Até Amanda havia sorrido. Muito
debate foi preciso para que conseguisse fazer prevalecer seu desejo.
Na última semana antes da
estreia, o dia seguinte a deparar-se com B em um bolso de uma camisa velha
cafona, Amanda acordou cedo e correu outra vez para o metrô. Dessa vez, para
dar aulas de teatro em uma escola de subúrbio. Ensinar crianças era a segunda
coisa que gostava mais de fazer em sua vida profissional. Abrir as mentes
desses sujeitinhos em projeto e vê-los florescer era tão gratificante que tinha
o poder de curar qualquer angústia da sua vida pessoal. As meninas, em
especial. mas naquele dia foi diferente.
Quando
precisou pensar num tema para os alunos criarem uma cena improvisada, viu-se descrevendo
uma situação em que encontravam um bilhete de amor dentro de uma camisa de
brechó. O resto era com eles. Quinze minutos.
Amanda
se sentou em uma cadeira com o encosto quebrado no corredor e ajustou o timer
do celular. Estava tão aérea que precisava da retidão do relógio para não se
deixar levar para dentro de si. O bilhete ainda estava no bolso da calça. Ela
sentia uma urgência de reabri-lo e estudar outra vez as letras incriminadoras.
Mas seria um caso se algum dos alunos viesse fazer uma pergunta e visse o
bilhete. Aquelas palavras pareciam íntimas demais para serem vistas por
qualquer pessoa que não ela.
Afinal,
para quem B estava escrevendo? Um homem, uma mulher, um companheiro com quem
tivera uma briga e o bilhete tinha a intenção de fazer as pazes? Ou era uma
declaração de amor de verdade? Ou mesmo uma piada interna? Não, não podia ser
uma piada. Toda a vastidão do sentimento condensado naquele pedacinho de papel,
toda a força que deve ter acarretado para ser escrito, toda a coragem que deve
ter custado para entregá-lo... e depois o quê? O que tinha acontecido? Qual era
o próximo passo?
E Jane
Austen. Mulher maldita! Não podia ficar quieta no seu túmulo de virgem? Não
podia ficar imóvel no passado?
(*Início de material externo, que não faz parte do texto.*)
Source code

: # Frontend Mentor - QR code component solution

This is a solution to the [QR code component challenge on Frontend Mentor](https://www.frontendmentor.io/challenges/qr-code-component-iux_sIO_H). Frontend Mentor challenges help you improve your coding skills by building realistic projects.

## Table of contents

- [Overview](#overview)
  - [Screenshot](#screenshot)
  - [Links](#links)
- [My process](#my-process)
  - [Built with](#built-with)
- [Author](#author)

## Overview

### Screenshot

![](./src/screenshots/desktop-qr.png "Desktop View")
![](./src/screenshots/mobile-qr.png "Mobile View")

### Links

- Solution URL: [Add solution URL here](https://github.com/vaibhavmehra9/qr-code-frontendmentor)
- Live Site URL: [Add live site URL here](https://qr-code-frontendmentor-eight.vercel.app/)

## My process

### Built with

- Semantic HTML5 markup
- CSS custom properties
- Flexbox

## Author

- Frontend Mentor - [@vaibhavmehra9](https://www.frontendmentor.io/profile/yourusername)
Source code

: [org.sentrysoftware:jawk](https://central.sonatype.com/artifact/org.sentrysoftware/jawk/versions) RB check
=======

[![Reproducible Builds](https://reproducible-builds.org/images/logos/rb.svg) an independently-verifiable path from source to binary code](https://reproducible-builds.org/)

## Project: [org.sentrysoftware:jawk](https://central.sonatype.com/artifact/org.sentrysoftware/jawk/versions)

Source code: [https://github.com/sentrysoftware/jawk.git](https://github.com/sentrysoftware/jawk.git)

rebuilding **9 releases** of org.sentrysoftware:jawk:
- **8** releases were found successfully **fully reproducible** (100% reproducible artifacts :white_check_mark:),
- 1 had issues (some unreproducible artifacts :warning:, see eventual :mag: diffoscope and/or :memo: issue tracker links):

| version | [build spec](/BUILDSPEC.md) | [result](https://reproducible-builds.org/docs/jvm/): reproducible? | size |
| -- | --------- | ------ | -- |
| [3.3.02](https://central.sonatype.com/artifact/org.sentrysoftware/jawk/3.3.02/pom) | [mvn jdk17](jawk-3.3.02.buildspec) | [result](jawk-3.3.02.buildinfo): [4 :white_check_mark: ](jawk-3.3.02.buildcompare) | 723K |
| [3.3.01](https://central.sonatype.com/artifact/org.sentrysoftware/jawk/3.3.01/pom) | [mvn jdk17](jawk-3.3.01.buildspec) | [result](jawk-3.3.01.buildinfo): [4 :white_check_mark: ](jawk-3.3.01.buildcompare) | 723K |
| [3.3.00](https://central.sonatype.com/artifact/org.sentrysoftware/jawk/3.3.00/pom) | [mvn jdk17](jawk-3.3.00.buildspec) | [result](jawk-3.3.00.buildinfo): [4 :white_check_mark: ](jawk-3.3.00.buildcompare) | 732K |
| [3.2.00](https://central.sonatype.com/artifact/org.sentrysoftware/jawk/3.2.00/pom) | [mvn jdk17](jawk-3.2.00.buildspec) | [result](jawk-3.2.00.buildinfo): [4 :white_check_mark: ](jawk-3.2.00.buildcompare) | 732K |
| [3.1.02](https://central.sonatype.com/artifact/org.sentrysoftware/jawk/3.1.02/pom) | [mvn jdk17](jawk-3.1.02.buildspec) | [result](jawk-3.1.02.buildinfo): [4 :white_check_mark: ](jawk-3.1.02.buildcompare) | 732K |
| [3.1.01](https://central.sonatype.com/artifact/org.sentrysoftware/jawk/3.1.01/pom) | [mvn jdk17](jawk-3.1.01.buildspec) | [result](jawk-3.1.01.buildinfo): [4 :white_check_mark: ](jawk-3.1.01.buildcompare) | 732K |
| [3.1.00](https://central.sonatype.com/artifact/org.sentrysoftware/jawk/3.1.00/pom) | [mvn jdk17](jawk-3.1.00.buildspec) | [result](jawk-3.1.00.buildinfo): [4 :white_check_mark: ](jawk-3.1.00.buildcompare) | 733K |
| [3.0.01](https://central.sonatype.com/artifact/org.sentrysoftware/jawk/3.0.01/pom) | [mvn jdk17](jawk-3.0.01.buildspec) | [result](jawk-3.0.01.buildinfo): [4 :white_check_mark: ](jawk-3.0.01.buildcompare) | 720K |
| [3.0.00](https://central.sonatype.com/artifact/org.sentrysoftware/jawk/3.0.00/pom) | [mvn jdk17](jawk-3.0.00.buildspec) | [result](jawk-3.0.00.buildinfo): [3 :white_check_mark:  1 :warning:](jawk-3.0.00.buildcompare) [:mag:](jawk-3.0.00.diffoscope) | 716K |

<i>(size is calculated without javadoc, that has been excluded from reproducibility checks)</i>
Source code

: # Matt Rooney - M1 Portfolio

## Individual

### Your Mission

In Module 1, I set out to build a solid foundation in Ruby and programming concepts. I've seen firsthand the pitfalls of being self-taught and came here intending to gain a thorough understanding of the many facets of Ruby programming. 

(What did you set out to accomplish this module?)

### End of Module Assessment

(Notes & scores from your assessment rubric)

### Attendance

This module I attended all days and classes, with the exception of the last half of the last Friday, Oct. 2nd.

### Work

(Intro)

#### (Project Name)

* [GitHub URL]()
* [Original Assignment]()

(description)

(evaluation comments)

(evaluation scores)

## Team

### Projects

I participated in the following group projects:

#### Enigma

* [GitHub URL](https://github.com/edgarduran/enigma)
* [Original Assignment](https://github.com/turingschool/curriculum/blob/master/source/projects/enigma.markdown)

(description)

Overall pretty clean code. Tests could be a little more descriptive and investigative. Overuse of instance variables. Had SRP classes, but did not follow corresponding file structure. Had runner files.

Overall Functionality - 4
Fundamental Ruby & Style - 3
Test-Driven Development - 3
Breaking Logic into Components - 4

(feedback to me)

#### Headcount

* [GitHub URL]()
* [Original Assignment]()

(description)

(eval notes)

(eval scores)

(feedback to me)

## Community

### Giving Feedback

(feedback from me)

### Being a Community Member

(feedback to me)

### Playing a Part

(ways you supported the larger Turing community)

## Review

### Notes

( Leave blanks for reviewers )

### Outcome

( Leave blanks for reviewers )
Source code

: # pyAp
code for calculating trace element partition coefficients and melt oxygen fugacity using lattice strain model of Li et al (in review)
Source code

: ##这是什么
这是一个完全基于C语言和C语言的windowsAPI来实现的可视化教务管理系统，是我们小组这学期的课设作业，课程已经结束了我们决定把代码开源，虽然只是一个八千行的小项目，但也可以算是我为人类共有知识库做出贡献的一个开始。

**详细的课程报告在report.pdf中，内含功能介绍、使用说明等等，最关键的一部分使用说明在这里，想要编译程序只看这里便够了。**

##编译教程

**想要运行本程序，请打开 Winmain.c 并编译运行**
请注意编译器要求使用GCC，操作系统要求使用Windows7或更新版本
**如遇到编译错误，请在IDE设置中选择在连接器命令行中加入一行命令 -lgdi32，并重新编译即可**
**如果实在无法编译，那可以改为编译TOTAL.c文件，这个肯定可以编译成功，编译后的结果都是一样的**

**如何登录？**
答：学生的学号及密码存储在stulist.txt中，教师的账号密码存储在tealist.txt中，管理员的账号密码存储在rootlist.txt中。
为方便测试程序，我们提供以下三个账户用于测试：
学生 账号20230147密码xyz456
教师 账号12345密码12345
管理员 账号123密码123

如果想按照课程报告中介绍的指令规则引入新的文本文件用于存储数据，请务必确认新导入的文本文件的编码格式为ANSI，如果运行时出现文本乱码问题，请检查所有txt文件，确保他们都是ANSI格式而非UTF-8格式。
Não podia se limitar a pintar retratos sociais
do seu tempo para as gerações futuras verem como viviam, do que se alimentavam
e como se reproduziam homo sapiens habitantes do campo inglês do século XIX?
Por que tinha que ficar surgindo na vida de Amanda, sempre observando, sempre
espreitando no limite entre luz e sombra, sempre vindo apertar o coração dela
com unhas fortes demais, sempre a forçando-a a explicar-se por que aquela parte
doce ainda existia nela – a parte que tanto queria renegar e jogar fora? Alguém
tinha arrastado aquela parte para o proscênio, debaixo de holofotes agressivos,
forçando-a a vê-la, não importava o quão vergonhoso pudesse ser: a forma de uma
camisa velha horrorosa com um bilhete de amor ridículo esquecido dentro.
–
Amanda, – falou uma vozinha da outra ponta do corredor. Ela tinha instruído
seus alunos a chamá-la pelo primeiro nome. Sem relações de poder ou
transferências, ou aura erótica do professor. Não em nenhuma sala de aula dela.
– A gente terminou!
Amanda
se levantou e caminhou de volta para o espaço vazio da sala de aula com as
carteiras empurradas para o canto, esperando que as crianças soubessem lhe dar
uma pista de como continuar; agora, com B em sua vida.